Despite my routine criticism of the Obama Administration’s executive overreach, one area where I find myself largely in agreement is the framework established by the 2014 DAPA OLC Opinion. In short, the cornerstone of the inquiry is whether the President’s actions are “consonant” with congressional policy. This is a helpful restatement of Justice Jackson’s framework from Youngstown. Where I part from the Obama Administration is on the facts of what congressional policy embodies. As I document in an essay I published last year in the Georgetown Law Journal Online, DAPA is not “consonant” with congressional policy embodied in the text and history of the INA. I think OLC faltered in looking at the scope of acquiescence far too broadly. During a remarks at the Appellate Judges Education Institute, former OLC Chief Virginia Seitz noted that her conception of congressional acquiescence expanded during her time in government service.

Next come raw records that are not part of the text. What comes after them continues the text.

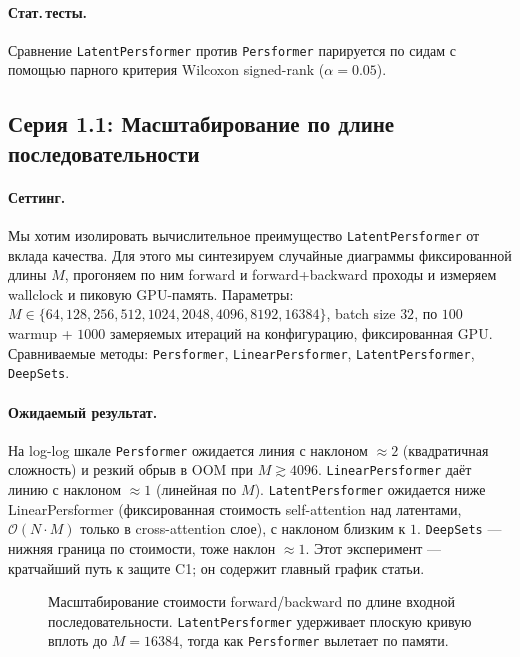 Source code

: \paragraph{Стат.\,тесты.} Сравнение \texttt{LatentPersformer} против \texttt{Persformer} парируется по сидам с помощью парного критерия Wilcoxon signed-rank ($\alpha = 0.05$).

\subsection{Серия 1.1: Масштабирование по длине последовательности}
\label{ssec:exp-scaling}

\paragraph{Сеттинг.} Мы хотим изолировать вычислительное преимущество \texttt{LatentPersformer} от вклада качества. Для этого мы синтезируем случайные диаграммы фиксированной длины $M$, прогоняем по ним forward и forward+backward проходы и измеряем wallclock и пиковую GPU-память. Параметры: $M \in \{64, 128, 256, 512, 1024, 2048, 4096, 8192, 16384\}$, batch size $32$, по $100$ warmup + $1000$ замеряемых итераций на конфигурацию, фиксированная GPU. Сравниваемые методы: \texttt{Persformer}, \texttt{LinearPersformer}, \texttt{LatentPersformer}, \texttt{DeepSets}.

\paragraph{Ожидаемый результат.} На log-log шкале \texttt{Persformer} ожидается линия с наклоном $\approx 2$ (квадратичная сложность) и резкий обрыв в OOM при $M \gtrsim 4096$. \texttt{LinearPersformer} даёт линию с наклоном $\approx 1$ (линейная по $M$). \texttt{LatentPersformer} ожидается ниже LinearPersformer (фиксированная стоимость self-attention над латентами, $\mathcal{O}(N \cdot M)$ только в cross-attention слое), с наклоном близким к $1$. \texttt{DeepSets} --- нижняя граница по стоимости, тоже наклон $\approx 1$. Этот эксперимент --- кратчайший путь к защите C1; он содержит главный график статьи.

\begin{figure}[ht]
\centering
{}
\caption{Масштабирование стоимости forward/backward по длине входной последовательности. \texttt{LatentPersformer} удерживает плоскую кривую вплоть до $M=16384$, тогда как \texttt{Persformer} вылетает по памяти.}
\label{fig:scaling-seqlen}
\end{figure}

Virginia Seitz: Before going into gov service I had a very narrow conception of congressional acquiescence. #AJEI
— Josh Blackman (@JoshMBlackman) November 14, 2015
(If the federal government loses in U.S. v. Texas, it will be on this ground (as I’ve noted for over a year now). This is why the “bridge” analogy I’ve developed to explain past exercises of class-wide deferred action is so pivotal. The 5th Circuit adopted this approach.).

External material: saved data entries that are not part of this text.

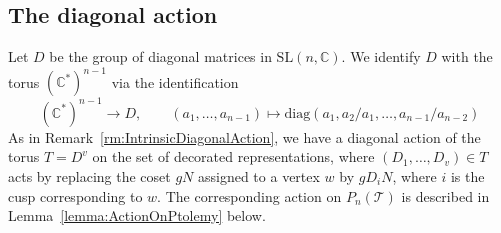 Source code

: \documentclass[12pt]{amsart}
\theoremstyle{definition}
\numberwithin{equation}{section}
\def\SL{\mathrm{SL}}
\def\diag{\text{diag}}
\def\C{\mathbb{C}}
\def\T{\mathcal{T}}
\begin{document}
\subsection{The diagonal action}
Let $D$ be the group of diagonal matrices in $\SL(n,\C)$. We identify $D$ with the torus $(\C^*)^{n-1}$ via the identification
\begin{equation}
(\C^*)^{n-1}\to D,\qquad (a_1,\dots,a_{n-1})\mapsto \diag(a_1,a_2/a_1,\dots,a_{n-1}/a_{n-2})
\end{equation}
As in Remark~\ref{rm:IntrinsicDiagonalAction}, we have a diagonal action of the torus $T=D^{v}$ on the set of decorated representations, where $(D_1,\dots,D_v)\in T$ acts by replacing the coset $gN$ assigned to a vertex $w$ by $gD_iN$, where $i$ is the cusp corresponding to $w$. The corresponding action on $P_n(\T)$ is described in Lemma~\ref{lemma:ActionOnPtolemy} below.
\end{document}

In any event, one of the most important attributes of the Obama Administration’s “certain circumstances” approach to executive power, is that OLC determined that the President could not grant deferred action to the parents of DACA beneficiaries, as this was far too attenuated from Congressional policy. It would have effectively stacked deferred action on top of deferred action, without any familial relation to a U.S. Citizen. This was a bridge too far for OLC.

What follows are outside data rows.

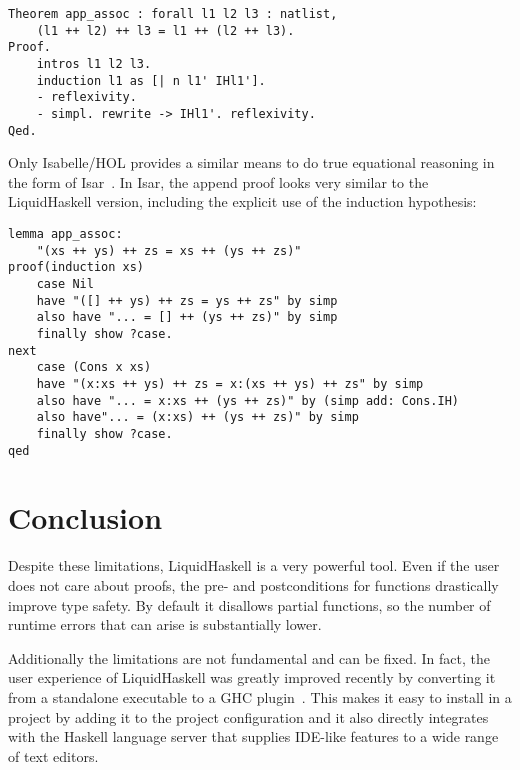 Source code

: \documentclass[acmlarge,screen,authorversion=true,nonacm=true]{acmart}
\begin{document}
\begin{lstlisting}
Theorem app_assoc : forall l1 l2 l3 : natlist,
    (l1 ++ l2) ++ l3 = l1 ++ (l2 ++ l3).
Proof.
    intros l1 l2 l3.
    induction l1 as [| n l1' IHl1'].
    - reflexivity.
    - simpl. rewrite -> IHl1'. reflexivity.
Qed.
\end{lstlisting}

Only Isabelle/HOL provides a similar means to do true equational reasoning in the form of Isar~\cite{isar}. In Isar, the append proof looks very similar to the LiquidHaskell version, including the explicit use of the induction hypothesis:

\begin{lstlisting}
lemma app_assoc:
    "(xs ++ ys) ++ zs = xs ++ (ys ++ zs)"
proof(induction xs)
    case Nil
    have "([] ++ ys) ++ zs = ys ++ zs" by simp
    also have "... = [] ++ (ys ++ zs)" by simp
    finally show ?case.
next
    case (Cons x xs)
    have "(x:xs ++ ys) ++ zs = x:(xs ++ ys) ++ zs" by simp
    also have "... = x:xs ++ (ys ++ zs)" by (simp add: Cons.IH)
    also have"... = (x:xs) ++ (ys ++ zs)" by simp
    finally show ?case.
qed
\end{lstlisting}

\section{Conclusion}\label{sec:conclusion}

Despite these limitations, LiquidHaskell is a very powerful tool. Even if the user does not care about proofs, the pre- and postconditions for functions drastically improve type safety. By default it disallows partial functions, so the number of runtime errors that can arise is substantially lower.

Additionally the limitations are not fundamental and can be fixed. In fact, the user experience of LiquidHaskell was greatly improved recently by converting it from a standalone executable to a GHC plugin~\cite{lh_plugin}. This makes it easy to install in a project by adding it to the project configuration and it also directly integrates with the Haskell language server that supplies IDE-like features to a wide range of text editors.





\appendix
\end{document}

However, this conclusion was not accepted by the immigration professoriate. In a Nov. 3 letter to the President–on the eve of the announcement of DAPA–law professors Hiroshi Motomura, Shoba Sivaprasad Wadhia, Stephen Legomsky, and Michael Olivas wrote that “there is no legal requirement that the executive branch limit deferred action or any other exercise of prosecutorial discretion to individuals whose dependents are lawfully present in the United States.” Under the professors’ views, it was irrelevant if the individual had immediate family members—let alone dependents—who were citizens of LPRs. The professors explained quite candidly that “any other criteria for deferred action or other exercises of prosecutorial discretion—are policy choices, not legal constraints.” Based on this reasoning, any group of aliens the President determines warrant humanitarian relief, could be afforded deferred action. Therefore, Congress and the INA impose absolutely no constraints on the prosecutorial discretion of the President, so long as the President does not entirely stop deportations.
OLC flatly rejected this reasoning. Even for President Obama—no shrinking violet to testing the bounds of executive power—immigration policy would be changed inside, not outside the law.
“Immigration Outside the Law” is the title of Hiroshi Motomura’s magisterial tome. In an essay for the Washburn Law Journal’s sympoisum on Motomura Foulston Siefkin’s lecture, I discuss “Immigration Inside the Law.” Here is the abstract:
To many scholars, paradoxically, practical immigration law has little to do with actual immigration law. Professor Hiroshi Motomura, a leading immigration law professor, admits quite candidly that the “traditional distinction between Congress’s authority to make law and the President’s authority to enforce law—always a very imprecise line to begin with—has little practical meaning” for immigration enforcement. It is no coincidence that Motomura’s magisterial tome is titled Immigration Outside—not inside—The Law.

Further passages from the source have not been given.